I am now sitting inside a prison of my own making.
Fear, Freedom, and the Tourist Self
Tourists to the Caribbean are often confronted with worrisome ideas about safety and security of person. Female tourists of virtually any age, traveling alone anywhere in the world are confronted with this more than any other demographic. Ironically, my lack of fear, admittedly the result of my own myopic views of personal danger, with regards to the security threats in Trinidad has left me a little more daring about my comings and goings than I probably ought to be. I’ve hiked, I’ve wandered, I’ve spent time on beaches until the wee hours of the morning, and all of this has allowed me to see a Trinidad I otherwise would not have had the pleasure of experiencing. But I was afforded such an opportunity for one main reason: I met a man I could trust with my life.
Traveling Trinidad as a single woman is a daunting prospect. It is a little less daunting as a group, of course, but I’ve trekked to various parts of the island with female cousins and our adventuring is always marred by a hesitancy that did not exist when traveling in the company of my aforementioned companion. If we’re hiking to waterfalls, or looking for photographic opportunities, time and time again we are told to find male friends as escorts. This is the only way to be safe(r) here.
This is something I am not accustomed to. While women in Toronto fight battles for equality, they are battles of a very different sort. We don’t worry (at least I don’t worry) about being accosted on the streets of Toronto in any way beyond subtle. I certainly don’t worry that getting out of the car with my camera is going to be viewed as anything other than a mild curiosity. But here, amongst women alone, it’s too dangerous to step out and chase pelicans like the mad twitcher that I am. There’s something supposedly safer about being in the company of men. This, too, is self-imposed imprisonment, but it is something that is unfortunately unavoidable in many contexts.
Of course, fear is not a gender specific thing, nor is our reaction to fear(s) particularly gendered. In my time here I have met many men who have become wonderful friends, but who share the fears of women with regard to their personal safety and security. For this reason, they too, would not do things they deem “risky”, in groups or otherwise, and it is this that traps us all as tourists in our own country, preventing us from seeing and experiencing the Trinidad that possesses so much untapped potential.

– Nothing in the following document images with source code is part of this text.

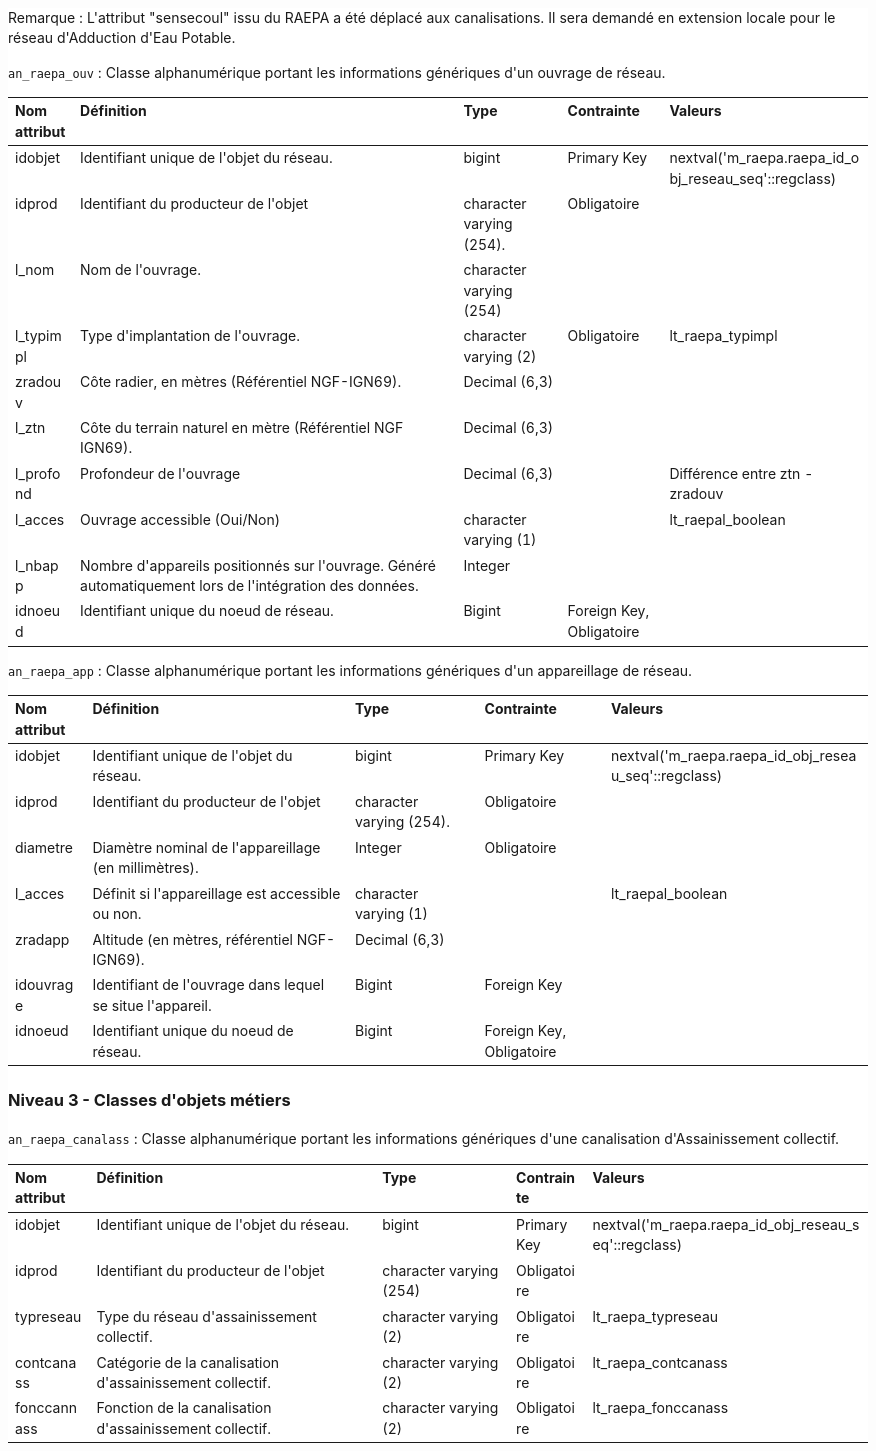 Remarque : L'attribut "sensecoul" issu du RAEPA a été déplacé aux canalisations. Il sera demandé en extension locale pour le réseau d'Adduction d'Eau Potable.

`an_raepa_ouv` : Classe alphanumérique portant les informations génériques d'un ouvrage de réseau.

|Nom attribut|Définition|Type|Contrainte|Valeurs|
|:---|:---|:---|:---|:---|
|idobjet|Identifiant unique de l'objet du réseau.|bigint|Primary Key|nextval('m_raepa.raepa_id_obj_reseau_seq'::regclass)|
|idprod|Identifiant du producteur de l'objet|character varying  (254).|Obligatoire||
|l_nom|Nom de l'ouvrage.|character varying (254)|||
|l_typimpl|Type d'implantation de l'ouvrage.|character varying (2)|Obligatoire|lt_raepa_typimpl|
|zradouv|Côte radier, en mètres (Référentiel NGF-IGN69).|Decimal (6,3)|||
|l_ztn|Côte du terrain naturel en mètre (Référentiel NGF IGN69).|Decimal (6,3)|||
|l_profond|Profondeur de l'ouvrage|Decimal (6,3)||Différence entre ztn - zradouv|
|l_acces|Ouvrage accessible (Oui/Non)|character varying (1)||lt_raepal_boolean|
|l_nbapp|Nombre d'appareils positionnés sur l'ouvrage. Généré automatiquement lors de l'intégration des données.|Integer|||
|idnoeud|Identifiant unique du noeud de réseau.|Bigint|Foreign Key, Obligatoire||


`an_raepa_app` : Classe alphanumérique portant les informations génériques d'un appareillage de réseau.

|Nom attribut|Définition|Type|Contrainte|Valeurs|
|:---|:---|:---|:---|:---|
|idobjet|Identifiant unique de l'objet du réseau.|bigint|Primary Key|nextval('m_raepa.raepa_id_obj_reseau_seq'::regclass)|
|idprod|Identifiant du producteur de l'objet|character varying  (254).|Obligatoire||
|diametre|Diamètre nominal de l'appareillage (en millimètres).|Integer|Obligatoire||
|l_acces|Définit si l'appareillage est accessible ou non.|character varying (1)||lt_raepal_boolean|
|zradapp|Altitude (en mètres, référentiel NGF-IGN69).|Decimal (6,3)|||
|idouvrage|Identifiant de l'ouvrage dans lequel se situe l'appareil.|Bigint|Foreign Key||
|idnoeud|Identifiant unique du noeud de réseau.|Bigint|Foreign Key, Obligatoire||


### Niveau 3 - Classes d'objets métiers
`an_raepa_canalass` : Classe alphanumérique portant les informations génériques d'une canalisation d'Assainissement collectif.

|Nom attribut|Définition|Type|Contrainte|Valeurs|
|:---|:---|:---|:---|:---|
|idobjet|Identifiant unique de l'objet du réseau.|bigint|Primary Key|nextval('m_raepa.raepa_id_obj_reseau_seq'::regclass)|
|idprod|Identifiant du producteur de l'objet|character varying  (254)|Obligatoire||
|typreseau|Type du réseau d'assainissement collectif.|character varying (2)|Obligatoire|lt_raepa_typreseau|
|contcanass|Catégorie de la canalisation d'assainissement collectif.|character varying (2)|Obligatoire|lt_raepa_contcanass|
|fonccannass|Fonction de la canalisation d'assainissement collectif.|character varying (2)|Obligatoire|lt_raepa_fonccanass|
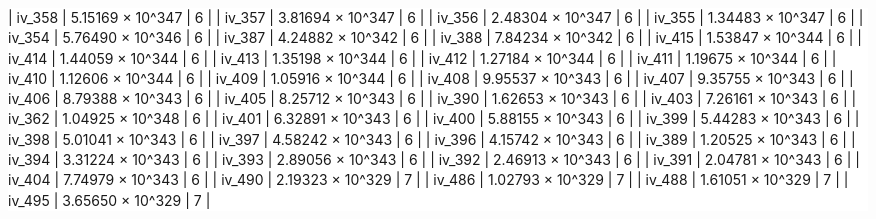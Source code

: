 | iv_358 | 5.15169 × 10^347 | 6 |
| iv_357 | 3.81694 × 10^347 | 6 |
| iv_356 | 2.48304 × 10^347 | 6 |
| iv_355 | 1.34483 × 10^347 | 6 |
| iv_354 | 5.76490 × 10^346 | 6 |
| iv_387 | 4.24882 × 10^342 | 6 |
| iv_388 | 7.84234 × 10^342 | 6 |
| iv_415 | 1.53847 × 10^344 | 6 |
| iv_414 | 1.44059 × 10^344 | 6 |
| iv_413 | 1.35198 × 10^344 | 6 |
| iv_412 | 1.27184 × 10^344 | 6 |
| iv_411 | 1.19675 × 10^344 | 6 |
| iv_410 | 1.12606 × 10^344 | 6 |
| iv_409 | 1.05916 × 10^344 | 6 |
| iv_408 | 9.95537 × 10^343 | 6 |
| iv_407 | 9.35755 × 10^343 | 6 |
| iv_406 | 8.79388 × 10^343 | 6 |
| iv_405 | 8.25712 × 10^343 | 6 |
| iv_390 | 1.62653 × 10^343 | 6 |
| iv_403 | 7.26161 × 10^343 | 6 |
| iv_362 | 1.04925 × 10^348 | 6 |
| iv_401 | 6.32891 × 10^343 | 6 |
| iv_400 | 5.88155 × 10^343 | 6 |
| iv_399 | 5.44283 × 10^343 | 6 |
| iv_398 | 5.01041 × 10^343 | 6 |
| iv_397 | 4.58242 × 10^343 | 6 |
| iv_396 | 4.15742 × 10^343 | 6 |
| iv_389 | 1.20525 × 10^343 | 6 |
| iv_394 | 3.31224 × 10^343 | 6 |
| iv_393 | 2.89056 × 10^343 | 6 |
| iv_392 | 2.46913 × 10^343 | 6 |
| iv_391 | 2.04781 × 10^343 | 6 |
| iv_404 | 7.74979 × 10^343 | 6 |
| iv_490 | 2.19323 × 10^329 | 7 |
| iv_486 | 1.02793 × 10^329 | 7 |
| iv_488 | 1.61051 × 10^329 | 7 |
| iv_495 | 3.65650 × 10^329 | 7 |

And so here I sit, in my own prison. Gates on the outside of my house, gates on the outside of my mind. I miss my adventurous friend, whom I loved, and love still, dearly. He is gone from my life now, in most ways that matter, but he showed me a Trinidad I have always wanted to see, and knew deep in my heart existed. For that I am eternally grateful. I have struggled for the last few months, trying to decide whether to write of us, debating whether to share our own private story, but I have finally decided it is a story worth telling another day. In that, at least, I can give freedom to something.